## WHAT THE TASK ASKS
Please repeat the lines below, exactly and only, from the one that holds "Even if we intended" through the one that holds "The key issue".

(Saved data entries)
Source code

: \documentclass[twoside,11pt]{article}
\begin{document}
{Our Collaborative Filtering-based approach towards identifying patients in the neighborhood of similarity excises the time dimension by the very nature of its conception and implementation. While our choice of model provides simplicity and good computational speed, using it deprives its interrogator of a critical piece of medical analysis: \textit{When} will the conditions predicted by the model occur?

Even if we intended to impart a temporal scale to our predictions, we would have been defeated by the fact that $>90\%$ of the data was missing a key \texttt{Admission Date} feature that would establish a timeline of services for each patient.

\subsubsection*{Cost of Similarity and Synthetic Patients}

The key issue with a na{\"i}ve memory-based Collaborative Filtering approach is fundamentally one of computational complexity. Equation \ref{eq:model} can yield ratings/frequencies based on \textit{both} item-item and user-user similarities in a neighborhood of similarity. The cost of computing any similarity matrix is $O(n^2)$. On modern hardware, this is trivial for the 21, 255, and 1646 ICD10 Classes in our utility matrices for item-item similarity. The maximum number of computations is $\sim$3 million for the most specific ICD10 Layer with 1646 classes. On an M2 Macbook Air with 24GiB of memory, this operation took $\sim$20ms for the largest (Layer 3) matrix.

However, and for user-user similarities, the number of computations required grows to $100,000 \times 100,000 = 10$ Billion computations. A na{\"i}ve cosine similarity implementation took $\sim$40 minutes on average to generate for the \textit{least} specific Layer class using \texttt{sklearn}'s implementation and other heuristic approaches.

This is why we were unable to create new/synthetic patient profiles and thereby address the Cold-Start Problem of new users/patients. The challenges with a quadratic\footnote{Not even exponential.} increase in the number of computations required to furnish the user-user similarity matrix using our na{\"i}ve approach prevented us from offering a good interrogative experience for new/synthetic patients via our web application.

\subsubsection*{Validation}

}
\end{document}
---
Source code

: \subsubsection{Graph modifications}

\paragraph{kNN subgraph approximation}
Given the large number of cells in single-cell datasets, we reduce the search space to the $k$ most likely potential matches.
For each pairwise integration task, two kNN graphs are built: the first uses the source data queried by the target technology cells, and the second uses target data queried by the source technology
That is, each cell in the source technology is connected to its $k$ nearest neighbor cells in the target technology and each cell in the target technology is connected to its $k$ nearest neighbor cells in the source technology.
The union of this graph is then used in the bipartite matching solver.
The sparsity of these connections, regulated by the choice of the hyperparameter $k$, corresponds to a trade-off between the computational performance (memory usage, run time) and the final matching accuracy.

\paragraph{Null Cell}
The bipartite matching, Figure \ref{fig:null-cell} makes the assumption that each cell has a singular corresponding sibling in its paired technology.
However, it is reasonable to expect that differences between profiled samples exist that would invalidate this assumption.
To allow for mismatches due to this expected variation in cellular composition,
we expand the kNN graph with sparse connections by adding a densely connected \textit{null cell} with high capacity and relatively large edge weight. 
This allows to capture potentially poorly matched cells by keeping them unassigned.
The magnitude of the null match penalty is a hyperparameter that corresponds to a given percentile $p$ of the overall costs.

## EXPECTED ANSWER
Even if we intended to impart a temporal scale to our predictions, we would have been defeated by the fact that $>90\%$ of the data was missing a key \texttt{Admission Date} feature that would establish a timeline of services for each patient.

\subsubsection*{Cost of Similarity and Synthetic Patients}

The key issue with a na{\"i}ve memory-based Collaborative Filtering approach is fundamentally one of computational complexity. Equation \ref{eq:model} can yield ratings/frequencies based on \textit{both} item-item and user-user similarities in a neighborhood of similarity. The cost of computing any similarity matrix is $O(n^2)$. On modern hardware, this is trivial for the 21, 255, and 1646 ICD10 Classes in our utility matrices for item-item similarity. The maximum number of computations is $\sim$3 million for the most specific ICD10 Layer with 1646 classes. On an M2 Macbook Air with 24GiB of memory, this operation took $\sim$20ms for the largest (Layer 3) matrix.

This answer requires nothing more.